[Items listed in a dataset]
↓
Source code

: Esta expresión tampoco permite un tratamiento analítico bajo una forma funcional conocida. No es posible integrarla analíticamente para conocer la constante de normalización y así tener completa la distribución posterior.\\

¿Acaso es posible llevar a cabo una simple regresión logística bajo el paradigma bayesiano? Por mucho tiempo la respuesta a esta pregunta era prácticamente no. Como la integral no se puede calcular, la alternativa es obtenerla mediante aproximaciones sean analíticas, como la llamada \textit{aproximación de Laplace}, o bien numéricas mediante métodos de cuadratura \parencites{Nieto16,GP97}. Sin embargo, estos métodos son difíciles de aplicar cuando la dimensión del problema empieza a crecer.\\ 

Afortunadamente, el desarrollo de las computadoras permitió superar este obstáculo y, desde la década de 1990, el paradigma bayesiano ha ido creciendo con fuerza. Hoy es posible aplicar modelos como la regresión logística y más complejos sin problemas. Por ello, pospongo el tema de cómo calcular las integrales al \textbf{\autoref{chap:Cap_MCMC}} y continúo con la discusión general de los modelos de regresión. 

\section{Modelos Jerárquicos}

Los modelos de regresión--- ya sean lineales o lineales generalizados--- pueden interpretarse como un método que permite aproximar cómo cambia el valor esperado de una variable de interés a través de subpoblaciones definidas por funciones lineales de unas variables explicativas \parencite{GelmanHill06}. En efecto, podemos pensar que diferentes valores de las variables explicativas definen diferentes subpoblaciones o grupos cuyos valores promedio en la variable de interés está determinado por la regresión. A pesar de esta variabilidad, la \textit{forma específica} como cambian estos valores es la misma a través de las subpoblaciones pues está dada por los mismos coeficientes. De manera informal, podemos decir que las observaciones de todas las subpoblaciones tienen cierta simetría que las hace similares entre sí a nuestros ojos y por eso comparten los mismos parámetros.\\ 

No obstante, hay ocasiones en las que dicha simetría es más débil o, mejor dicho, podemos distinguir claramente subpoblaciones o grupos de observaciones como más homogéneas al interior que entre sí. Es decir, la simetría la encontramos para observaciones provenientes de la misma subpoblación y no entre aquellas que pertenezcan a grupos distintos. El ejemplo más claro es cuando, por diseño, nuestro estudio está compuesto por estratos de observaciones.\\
↑
▸ Task to complete:
The goal is a faithful transcription of every entry above.

▸ Exercise solution:
Source code

: Esta expresión tampoco permite un tratamiento analítico bajo una forma funcional conocida. No es posible integrarla analíticamente para conocer la constante de normalización y así tener completa la distribución posterior.\\

¿Acaso es posible llevar a cabo una simple regresión logística bajo el paradigma bayesiano? Por mucho tiempo la respuesta a esta pregunta era prácticamente no. Como la integral no se puede calcular, la alternativa es obtenerla mediante aproximaciones sean analíticas, como la llamada \textit{aproximación de Laplace}, o bien numéricas mediante métodos de cuadratura \parencites{Nieto16,GP97}. Sin embargo, estos métodos son difíciles de aplicar cuando la dimensión del problema empieza a crecer.\\ 

Afortunadamente, el desarrollo de las computadoras permitió superar este obstáculo y, desde la década de 1990, el paradigma bayesiano ha ido creciendo con fuerza. Hoy es posible aplicar modelos como la regresión logística y más complejos sin problemas. Por ello, pospongo el tema de cómo calcular las integrales al \textbf{\autoref{chap:Cap_MCMC}} y continúo con la discusión general de los modelos de regresión. 

\section{Modelos Jerárquicos}

Los modelos de regresión--- ya sean lineales o lineales generalizados--- pueden interpretarse como un método que permite aproximar cómo cambia el valor esperado de una variable de interés a través de subpoblaciones definidas por funciones lineales de unas variables explicativas \parencite{GelmanHill06}. En efecto, podemos pensar que diferentes valores de las variables explicativas definen diferentes subpoblaciones o grupos cuyos valores promedio en la variable de interés está determinado por la regresión. A pesar de esta variabilidad, la \textit{forma específica} como cambian estos valores es la misma a través de las subpoblaciones pues está dada por los mismos coeficientes. De manera informal, podemos decir que las observaciones de todas las subpoblaciones tienen cierta simetría que las hace similares entre sí a nuestros ojos y por eso comparten los mismos parámetros.\\ 

No obstante, hay ocasiones en las que dicha simetría es más débil o, mejor dicho, podemos distinguir claramente subpoblaciones o grupos de observaciones como más homogéneas al interior que entre sí. Es decir, la simetría la encontramos para observaciones provenientes de la misma subpoblación y no entre aquellas que pertenezcan a grupos distintos. El ejemplo más claro es cuando, por diseño, nuestro estudio está compuesto por estratos de observaciones.\\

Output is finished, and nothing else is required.